In all cases applicants should have two years’ worth of published reviews available online, and all applicants must be able to demonstrate that their reviews have editorial oversight.
In some cases, critics that are publishing reviews on a Tomatometer-approved outlet and have membership in select critics associations may be considered for individual approval. However, membership in a critics association does not guarantee approval.
Does that seem “relatively easy” to anybody else?
And if it’s so easy, has Ed Lasky successfully applied? Apparently not.
But if they did, would they be “idiots”? Because:
Become a critic for Rotten Tomatoes and post scathing reviews. When only idiots go to movies, maybe they will get the message.

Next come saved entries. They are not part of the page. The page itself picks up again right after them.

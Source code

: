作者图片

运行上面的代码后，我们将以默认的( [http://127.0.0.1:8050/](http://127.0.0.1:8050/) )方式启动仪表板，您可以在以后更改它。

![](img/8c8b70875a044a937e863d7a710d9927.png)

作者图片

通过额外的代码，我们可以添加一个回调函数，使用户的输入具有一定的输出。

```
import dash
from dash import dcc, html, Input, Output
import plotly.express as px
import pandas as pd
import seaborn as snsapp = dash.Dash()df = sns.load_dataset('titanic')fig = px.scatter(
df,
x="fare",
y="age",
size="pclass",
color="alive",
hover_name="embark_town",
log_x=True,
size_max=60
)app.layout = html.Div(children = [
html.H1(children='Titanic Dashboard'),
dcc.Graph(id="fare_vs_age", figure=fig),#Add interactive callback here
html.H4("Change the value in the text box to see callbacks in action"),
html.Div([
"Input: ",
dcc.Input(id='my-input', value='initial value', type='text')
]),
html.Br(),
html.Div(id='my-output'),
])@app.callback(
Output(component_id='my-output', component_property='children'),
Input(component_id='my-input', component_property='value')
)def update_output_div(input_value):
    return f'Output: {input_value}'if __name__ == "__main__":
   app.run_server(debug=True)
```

Or is he encouraging his (imaginary) army of (non-idiot) critics to “post scathing reviews” without going to the movies themselves?
And does he really believe that Rotten Tomatoes — which is a pretty damn valuable property, certainly more valuable than American Thinker — doesn’t already have processes in place to reduce the ability of saboteurs to game the system?
This column by Ed Lasky represents American “Conservatism” at its worst:
Blowhardy, male-menopausal, tone deaf, “get off my lawn” crabbiness, but with the added awfulness of being embarrassingly naive, stylistically sub-par and factually-challenged, while convinced of one’s own cleverness — and then not even taking one’s own advice.
It would be better if people like Lasky didn’t write columns like this at all.
Self-indulgent foolishness like this does far more harm than good.